ABOUT THIS TASK: From the records, return each line that has the word "degree" in it.

Dataset entries
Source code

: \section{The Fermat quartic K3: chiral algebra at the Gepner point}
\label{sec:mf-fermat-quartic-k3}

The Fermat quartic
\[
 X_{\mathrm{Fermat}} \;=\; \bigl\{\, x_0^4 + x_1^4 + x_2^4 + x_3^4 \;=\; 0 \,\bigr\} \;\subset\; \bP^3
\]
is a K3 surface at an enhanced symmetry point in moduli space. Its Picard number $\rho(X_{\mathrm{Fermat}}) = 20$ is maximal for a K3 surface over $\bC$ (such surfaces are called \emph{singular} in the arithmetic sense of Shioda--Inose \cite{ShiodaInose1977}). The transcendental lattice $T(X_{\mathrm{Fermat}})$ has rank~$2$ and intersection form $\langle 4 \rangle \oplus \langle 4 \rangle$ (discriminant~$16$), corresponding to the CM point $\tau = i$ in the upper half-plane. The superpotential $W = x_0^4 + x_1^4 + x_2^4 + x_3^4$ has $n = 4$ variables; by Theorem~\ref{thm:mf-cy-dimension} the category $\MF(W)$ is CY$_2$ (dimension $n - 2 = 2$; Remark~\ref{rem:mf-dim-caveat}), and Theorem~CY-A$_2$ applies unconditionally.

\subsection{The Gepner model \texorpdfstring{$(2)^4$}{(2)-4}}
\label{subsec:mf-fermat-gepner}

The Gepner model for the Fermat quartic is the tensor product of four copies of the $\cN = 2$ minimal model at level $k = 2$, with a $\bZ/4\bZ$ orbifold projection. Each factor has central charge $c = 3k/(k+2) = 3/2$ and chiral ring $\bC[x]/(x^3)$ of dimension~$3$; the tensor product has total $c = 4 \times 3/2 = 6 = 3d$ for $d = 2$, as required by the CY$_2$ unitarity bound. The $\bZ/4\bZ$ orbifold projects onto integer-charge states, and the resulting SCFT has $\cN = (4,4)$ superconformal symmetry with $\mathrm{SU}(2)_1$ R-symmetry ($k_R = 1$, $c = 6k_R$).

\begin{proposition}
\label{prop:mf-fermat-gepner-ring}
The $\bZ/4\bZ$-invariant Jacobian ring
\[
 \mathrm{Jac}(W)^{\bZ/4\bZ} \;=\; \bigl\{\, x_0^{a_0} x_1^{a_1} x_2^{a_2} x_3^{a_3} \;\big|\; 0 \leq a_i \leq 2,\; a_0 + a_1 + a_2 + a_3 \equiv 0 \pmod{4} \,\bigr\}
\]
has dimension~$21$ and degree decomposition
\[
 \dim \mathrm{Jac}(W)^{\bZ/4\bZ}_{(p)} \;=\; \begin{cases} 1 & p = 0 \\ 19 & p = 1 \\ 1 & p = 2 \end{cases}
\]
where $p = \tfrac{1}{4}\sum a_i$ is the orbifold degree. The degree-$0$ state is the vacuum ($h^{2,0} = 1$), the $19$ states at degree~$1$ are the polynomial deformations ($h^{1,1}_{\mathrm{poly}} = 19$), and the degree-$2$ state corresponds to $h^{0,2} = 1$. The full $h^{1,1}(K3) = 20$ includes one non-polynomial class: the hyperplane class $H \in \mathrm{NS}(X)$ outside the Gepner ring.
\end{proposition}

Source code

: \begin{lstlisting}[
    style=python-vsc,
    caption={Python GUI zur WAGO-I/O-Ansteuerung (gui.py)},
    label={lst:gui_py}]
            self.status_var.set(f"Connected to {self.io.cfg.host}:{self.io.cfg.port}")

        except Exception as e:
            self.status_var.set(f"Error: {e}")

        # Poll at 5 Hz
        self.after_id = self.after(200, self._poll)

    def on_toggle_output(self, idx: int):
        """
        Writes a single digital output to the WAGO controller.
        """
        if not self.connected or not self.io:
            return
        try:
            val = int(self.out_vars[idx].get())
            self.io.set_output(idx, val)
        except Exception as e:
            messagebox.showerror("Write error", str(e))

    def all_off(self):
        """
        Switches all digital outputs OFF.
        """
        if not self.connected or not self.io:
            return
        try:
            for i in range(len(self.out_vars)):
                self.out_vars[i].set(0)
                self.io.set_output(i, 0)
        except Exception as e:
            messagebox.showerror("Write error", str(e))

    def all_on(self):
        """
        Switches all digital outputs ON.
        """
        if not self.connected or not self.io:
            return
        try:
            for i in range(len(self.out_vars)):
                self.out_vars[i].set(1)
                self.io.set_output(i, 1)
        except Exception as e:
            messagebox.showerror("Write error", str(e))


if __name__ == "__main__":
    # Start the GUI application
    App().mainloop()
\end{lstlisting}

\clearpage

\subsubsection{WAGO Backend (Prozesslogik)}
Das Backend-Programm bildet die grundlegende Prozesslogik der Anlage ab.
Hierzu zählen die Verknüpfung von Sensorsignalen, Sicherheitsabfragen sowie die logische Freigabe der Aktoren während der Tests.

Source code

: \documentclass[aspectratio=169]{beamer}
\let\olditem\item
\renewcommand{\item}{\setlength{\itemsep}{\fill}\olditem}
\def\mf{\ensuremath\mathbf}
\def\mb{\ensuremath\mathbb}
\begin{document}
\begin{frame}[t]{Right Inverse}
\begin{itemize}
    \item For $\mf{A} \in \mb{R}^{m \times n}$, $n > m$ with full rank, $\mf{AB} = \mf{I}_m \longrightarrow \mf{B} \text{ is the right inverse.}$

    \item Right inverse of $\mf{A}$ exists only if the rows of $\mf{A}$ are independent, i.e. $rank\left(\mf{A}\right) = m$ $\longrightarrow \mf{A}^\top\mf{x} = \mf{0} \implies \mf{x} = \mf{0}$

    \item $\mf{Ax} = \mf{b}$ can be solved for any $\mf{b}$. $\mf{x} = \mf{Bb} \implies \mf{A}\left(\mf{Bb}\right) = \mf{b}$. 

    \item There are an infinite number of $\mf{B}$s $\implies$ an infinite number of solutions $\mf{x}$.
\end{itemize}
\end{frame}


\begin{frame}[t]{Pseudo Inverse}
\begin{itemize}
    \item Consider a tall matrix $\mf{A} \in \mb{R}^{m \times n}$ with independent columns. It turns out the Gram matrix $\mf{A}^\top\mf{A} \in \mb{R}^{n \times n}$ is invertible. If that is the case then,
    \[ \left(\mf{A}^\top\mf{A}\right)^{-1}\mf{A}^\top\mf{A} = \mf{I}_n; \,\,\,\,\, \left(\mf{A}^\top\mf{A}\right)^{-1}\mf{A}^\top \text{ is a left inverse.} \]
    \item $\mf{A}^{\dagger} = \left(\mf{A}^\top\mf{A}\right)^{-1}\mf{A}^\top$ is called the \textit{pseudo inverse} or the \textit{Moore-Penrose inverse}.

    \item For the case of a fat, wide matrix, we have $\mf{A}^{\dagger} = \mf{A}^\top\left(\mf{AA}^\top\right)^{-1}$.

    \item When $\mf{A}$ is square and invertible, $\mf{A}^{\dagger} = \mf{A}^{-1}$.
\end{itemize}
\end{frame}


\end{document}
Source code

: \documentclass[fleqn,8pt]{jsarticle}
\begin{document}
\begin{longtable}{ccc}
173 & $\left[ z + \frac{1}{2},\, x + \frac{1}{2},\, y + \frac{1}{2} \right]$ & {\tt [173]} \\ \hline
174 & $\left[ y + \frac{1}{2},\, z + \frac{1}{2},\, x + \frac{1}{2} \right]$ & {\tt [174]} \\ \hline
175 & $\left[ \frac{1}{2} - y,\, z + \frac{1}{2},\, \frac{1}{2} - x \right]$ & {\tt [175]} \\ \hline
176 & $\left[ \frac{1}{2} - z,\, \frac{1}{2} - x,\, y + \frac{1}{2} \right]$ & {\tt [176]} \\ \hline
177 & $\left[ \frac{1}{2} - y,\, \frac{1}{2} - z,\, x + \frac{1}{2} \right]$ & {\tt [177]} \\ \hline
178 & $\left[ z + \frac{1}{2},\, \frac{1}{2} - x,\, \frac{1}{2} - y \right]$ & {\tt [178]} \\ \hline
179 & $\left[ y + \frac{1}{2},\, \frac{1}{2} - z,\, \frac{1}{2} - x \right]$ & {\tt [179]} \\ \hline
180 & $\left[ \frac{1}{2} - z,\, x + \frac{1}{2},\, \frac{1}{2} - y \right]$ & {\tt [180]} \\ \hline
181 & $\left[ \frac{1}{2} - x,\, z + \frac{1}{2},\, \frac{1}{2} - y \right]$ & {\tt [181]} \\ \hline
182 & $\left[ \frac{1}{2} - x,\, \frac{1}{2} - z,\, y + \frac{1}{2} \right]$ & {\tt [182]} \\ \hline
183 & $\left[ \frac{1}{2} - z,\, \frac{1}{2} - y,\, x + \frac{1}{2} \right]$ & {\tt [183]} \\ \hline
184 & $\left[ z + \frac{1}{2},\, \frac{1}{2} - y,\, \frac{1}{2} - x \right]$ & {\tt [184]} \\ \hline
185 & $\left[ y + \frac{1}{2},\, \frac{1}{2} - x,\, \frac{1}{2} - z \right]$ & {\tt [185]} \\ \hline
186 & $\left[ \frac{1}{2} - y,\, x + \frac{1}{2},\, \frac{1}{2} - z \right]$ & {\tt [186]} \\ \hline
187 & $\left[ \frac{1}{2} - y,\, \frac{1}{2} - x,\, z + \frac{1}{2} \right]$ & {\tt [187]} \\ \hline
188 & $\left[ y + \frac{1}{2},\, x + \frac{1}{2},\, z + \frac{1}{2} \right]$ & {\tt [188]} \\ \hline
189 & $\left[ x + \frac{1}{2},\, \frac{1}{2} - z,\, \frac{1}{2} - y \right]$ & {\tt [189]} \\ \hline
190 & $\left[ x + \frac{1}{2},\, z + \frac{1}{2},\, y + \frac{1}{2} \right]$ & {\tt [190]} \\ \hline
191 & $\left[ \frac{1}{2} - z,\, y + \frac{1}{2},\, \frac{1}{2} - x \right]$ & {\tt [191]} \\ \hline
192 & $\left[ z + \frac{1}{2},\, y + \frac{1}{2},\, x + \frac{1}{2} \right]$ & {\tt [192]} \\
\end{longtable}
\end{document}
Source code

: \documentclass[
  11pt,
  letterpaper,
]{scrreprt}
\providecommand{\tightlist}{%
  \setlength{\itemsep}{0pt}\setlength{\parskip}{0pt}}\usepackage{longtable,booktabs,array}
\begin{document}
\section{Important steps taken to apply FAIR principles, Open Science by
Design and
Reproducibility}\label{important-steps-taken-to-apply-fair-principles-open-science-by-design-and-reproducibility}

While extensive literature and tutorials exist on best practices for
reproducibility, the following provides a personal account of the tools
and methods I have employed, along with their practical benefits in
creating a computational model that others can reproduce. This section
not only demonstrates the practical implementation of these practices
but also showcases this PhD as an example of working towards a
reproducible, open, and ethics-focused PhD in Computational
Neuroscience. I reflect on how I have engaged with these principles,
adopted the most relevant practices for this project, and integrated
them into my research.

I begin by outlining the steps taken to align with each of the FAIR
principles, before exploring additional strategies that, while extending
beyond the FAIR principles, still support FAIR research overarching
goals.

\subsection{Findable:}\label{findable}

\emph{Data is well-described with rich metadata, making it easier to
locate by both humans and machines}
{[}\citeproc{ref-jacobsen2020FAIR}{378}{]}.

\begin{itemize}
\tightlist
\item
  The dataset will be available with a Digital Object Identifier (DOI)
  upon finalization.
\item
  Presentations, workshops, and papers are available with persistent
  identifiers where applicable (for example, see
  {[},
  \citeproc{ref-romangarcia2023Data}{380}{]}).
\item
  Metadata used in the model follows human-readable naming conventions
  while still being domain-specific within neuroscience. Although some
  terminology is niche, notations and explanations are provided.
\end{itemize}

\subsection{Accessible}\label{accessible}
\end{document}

ANSWER:
has dimension~$21$ and degree decomposition
where $p = \tfrac{1}{4}\sum a_i$ is the orbifold degree. The degree-$0$ state is the vacuum ($h^{2,0} = 1$), the $19$ states at degree~$1$ are the polynomial deformations ($h^{1,1}_{\mathrm{poly}} = 19$), and the degree-$2$ state corresponds to $h^{0,2} = 1$. The full $h^{1,1}(K3) = 20$ includes one non-polynomial class: the hyperplane class $H \in \mathrm{NS}(X)$ outside the Gepner ring.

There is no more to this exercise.